# TASK ITEM:
All that should come back is the lines of the data below from the one containing "### Race Conditions" to the one containing "not communicate by", inclusive, exactly as they stand.
(Beginning of SOURCE RECORDS)
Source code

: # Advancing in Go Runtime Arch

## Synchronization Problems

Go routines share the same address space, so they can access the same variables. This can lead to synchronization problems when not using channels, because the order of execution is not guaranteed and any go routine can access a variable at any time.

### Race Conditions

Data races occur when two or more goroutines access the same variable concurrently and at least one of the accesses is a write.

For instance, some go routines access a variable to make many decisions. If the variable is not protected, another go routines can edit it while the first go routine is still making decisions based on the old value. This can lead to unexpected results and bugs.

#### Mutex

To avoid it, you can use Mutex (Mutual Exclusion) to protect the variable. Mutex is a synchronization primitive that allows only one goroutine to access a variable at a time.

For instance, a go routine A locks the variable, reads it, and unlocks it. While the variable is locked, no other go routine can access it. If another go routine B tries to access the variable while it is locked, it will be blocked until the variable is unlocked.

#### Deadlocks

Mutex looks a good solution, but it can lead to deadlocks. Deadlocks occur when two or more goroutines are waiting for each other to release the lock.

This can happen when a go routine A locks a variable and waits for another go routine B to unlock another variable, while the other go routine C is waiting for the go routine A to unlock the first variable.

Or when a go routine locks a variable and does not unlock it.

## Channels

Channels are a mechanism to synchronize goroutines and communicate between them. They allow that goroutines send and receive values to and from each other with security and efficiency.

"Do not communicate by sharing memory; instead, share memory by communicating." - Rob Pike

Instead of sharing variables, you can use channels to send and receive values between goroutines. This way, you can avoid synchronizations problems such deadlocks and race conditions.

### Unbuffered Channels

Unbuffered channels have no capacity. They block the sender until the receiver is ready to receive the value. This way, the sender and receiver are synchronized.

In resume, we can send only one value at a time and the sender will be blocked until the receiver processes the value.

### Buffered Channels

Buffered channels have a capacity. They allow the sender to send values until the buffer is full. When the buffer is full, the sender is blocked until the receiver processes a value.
(End of SOURCE RECORDS)
(Beginning of SOURCE RECORDS)
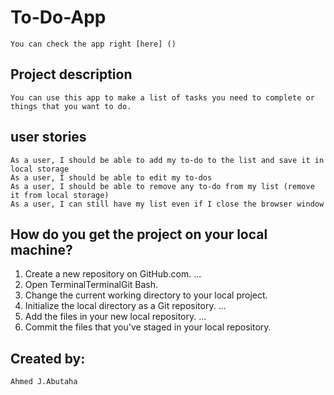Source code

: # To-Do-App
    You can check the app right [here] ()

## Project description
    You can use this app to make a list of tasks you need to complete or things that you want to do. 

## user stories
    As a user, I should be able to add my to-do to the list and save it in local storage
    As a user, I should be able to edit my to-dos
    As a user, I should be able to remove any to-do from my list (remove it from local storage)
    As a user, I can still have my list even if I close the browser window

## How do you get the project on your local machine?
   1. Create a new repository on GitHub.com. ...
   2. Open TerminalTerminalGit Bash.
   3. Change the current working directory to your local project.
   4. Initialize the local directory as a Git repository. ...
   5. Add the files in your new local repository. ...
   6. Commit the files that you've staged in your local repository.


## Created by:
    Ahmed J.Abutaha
(End of SOURCE RECORDS)
# RESULT OF THE TASK:
### Race Conditions

Data races occur when two or more goroutines access the same variable concurrently and at least one of the accesses is a write.

For instance, some go routines access a variable to make many decisions. If the variable is not protected, another go routines can edit it while the first go routine is still making decisions based on the old value. This can lead to unexpected results and bugs.

#### Mutex

To avoid it, you can use Mutex (Mutual Exclusion) to protect the variable. Mutex is a synchronization primitive that allows only one goroutine to access a variable at a time.

For instance, a go routine A locks the variable, reads it, and unlocks it. While the variable is locked, no other go routine can access it. If another go routine B tries to access the variable while it is locked, it will be blocked until the variable is unlocked.

#### Deadlocks

Mutex looks a good solution, but it can lead to deadlocks. Deadlocks occur when two or more goroutines are waiting for each other to release the lock.

This can happen when a go routine A locks a variable and waits for another go routine B to unlock another variable, while the other go routine C is waiting for the go routine A to unlock the first variable.

Or when a go routine locks a variable and does not unlock it.

## Channels

Channels are a mechanism to synchronize goroutines and communicate between them. They allow that goroutines send and receive values to and from each other with security and efficiency.

"Do not communicate by sharing memory; instead, share memory by communicating." - Rob Pike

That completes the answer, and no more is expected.